What to do »
Among the records below, how many lines contain the word "collapse"? The answer is a single number.

Data for this exercise »
▬▬▬▬▬▬

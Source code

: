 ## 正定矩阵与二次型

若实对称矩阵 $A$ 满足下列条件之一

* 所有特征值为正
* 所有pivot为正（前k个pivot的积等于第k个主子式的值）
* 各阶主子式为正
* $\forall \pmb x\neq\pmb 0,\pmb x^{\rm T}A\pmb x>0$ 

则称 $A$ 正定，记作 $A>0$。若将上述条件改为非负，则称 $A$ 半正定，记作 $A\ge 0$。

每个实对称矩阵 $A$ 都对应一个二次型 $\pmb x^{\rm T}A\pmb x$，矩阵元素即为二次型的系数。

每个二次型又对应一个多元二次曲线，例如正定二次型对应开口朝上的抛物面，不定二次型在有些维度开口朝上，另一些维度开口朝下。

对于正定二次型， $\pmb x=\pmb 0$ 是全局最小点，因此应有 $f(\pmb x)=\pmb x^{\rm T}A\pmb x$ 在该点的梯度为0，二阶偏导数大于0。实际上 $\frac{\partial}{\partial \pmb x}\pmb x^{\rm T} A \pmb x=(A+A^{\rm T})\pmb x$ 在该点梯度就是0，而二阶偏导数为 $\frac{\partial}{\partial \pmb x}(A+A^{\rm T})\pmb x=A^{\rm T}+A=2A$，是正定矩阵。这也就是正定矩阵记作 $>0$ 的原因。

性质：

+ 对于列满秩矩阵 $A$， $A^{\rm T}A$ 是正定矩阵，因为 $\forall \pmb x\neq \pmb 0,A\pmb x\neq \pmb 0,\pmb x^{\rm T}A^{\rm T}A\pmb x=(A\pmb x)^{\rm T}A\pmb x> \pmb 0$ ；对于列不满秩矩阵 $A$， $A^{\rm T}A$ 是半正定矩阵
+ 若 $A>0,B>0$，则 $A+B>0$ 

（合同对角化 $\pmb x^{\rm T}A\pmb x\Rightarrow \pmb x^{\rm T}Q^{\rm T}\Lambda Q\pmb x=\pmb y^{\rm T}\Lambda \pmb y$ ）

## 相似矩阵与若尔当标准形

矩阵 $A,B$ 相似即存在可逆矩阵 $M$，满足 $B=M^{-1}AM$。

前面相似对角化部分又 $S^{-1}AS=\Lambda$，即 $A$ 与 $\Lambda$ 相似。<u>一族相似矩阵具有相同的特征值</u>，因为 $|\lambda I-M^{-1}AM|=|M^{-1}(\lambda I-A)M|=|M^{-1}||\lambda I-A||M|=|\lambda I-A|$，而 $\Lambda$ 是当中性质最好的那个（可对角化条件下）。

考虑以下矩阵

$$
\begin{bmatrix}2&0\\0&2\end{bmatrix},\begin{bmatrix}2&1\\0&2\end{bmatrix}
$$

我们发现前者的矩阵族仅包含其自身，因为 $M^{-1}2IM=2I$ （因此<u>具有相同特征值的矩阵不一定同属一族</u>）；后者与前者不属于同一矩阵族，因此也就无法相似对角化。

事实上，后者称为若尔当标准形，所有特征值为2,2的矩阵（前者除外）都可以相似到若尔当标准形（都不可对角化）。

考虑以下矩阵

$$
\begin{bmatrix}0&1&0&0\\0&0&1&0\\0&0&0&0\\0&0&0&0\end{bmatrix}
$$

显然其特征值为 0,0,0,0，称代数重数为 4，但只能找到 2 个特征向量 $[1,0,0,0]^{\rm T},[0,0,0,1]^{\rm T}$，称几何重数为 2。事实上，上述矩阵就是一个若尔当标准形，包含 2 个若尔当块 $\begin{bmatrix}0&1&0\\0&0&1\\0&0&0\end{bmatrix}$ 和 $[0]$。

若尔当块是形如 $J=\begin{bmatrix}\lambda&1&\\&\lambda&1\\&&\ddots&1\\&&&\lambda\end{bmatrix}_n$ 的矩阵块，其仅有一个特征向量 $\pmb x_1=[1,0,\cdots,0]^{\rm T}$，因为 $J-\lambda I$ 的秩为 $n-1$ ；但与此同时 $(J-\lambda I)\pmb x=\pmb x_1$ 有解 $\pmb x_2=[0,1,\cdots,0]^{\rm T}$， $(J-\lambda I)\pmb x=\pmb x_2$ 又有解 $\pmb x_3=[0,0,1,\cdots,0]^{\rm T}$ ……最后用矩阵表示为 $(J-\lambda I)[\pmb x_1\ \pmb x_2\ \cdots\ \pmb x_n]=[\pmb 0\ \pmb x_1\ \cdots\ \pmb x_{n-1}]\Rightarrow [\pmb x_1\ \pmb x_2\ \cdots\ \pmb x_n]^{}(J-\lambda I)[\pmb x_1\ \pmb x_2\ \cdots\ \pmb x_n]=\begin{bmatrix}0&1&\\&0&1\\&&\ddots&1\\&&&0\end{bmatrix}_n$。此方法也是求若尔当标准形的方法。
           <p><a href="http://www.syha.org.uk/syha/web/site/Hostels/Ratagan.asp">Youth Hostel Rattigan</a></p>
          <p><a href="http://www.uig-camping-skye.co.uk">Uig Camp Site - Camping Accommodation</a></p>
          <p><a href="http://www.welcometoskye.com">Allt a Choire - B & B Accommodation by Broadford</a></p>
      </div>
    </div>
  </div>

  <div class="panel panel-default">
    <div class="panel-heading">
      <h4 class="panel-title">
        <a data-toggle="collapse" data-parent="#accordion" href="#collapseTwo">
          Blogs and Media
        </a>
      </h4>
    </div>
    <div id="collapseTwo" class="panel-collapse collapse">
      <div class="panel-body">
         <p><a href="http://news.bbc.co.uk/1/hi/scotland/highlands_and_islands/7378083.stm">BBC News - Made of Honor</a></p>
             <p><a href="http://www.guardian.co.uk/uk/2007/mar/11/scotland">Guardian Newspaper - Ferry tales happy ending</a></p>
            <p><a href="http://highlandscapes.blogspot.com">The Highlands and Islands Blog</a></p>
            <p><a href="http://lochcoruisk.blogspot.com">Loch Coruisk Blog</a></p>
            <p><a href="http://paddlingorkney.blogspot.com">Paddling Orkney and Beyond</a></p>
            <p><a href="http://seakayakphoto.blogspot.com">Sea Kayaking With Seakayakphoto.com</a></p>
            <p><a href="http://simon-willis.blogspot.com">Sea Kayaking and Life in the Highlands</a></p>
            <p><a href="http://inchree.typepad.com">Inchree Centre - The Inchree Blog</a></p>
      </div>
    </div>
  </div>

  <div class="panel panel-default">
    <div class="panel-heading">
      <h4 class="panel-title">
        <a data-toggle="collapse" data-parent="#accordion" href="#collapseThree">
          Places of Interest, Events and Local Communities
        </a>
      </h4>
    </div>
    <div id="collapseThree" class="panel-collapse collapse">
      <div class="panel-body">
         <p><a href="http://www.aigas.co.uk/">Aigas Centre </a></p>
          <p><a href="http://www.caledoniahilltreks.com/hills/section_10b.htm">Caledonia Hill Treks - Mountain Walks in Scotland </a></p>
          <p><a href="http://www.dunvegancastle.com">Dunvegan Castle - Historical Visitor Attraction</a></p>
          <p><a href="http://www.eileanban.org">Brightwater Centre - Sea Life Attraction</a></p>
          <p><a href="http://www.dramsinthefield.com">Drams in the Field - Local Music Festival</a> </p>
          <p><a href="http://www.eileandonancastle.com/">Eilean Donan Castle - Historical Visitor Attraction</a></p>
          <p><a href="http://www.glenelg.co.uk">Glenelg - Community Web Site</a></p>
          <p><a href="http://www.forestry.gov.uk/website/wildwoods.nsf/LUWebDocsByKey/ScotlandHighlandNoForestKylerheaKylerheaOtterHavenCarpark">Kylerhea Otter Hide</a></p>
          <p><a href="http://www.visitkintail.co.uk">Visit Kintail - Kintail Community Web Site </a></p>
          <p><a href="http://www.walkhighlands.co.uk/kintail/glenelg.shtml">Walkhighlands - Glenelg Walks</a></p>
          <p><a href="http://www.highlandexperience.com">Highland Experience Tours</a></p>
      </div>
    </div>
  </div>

▬▬▬▬▬▬

Task answer »
4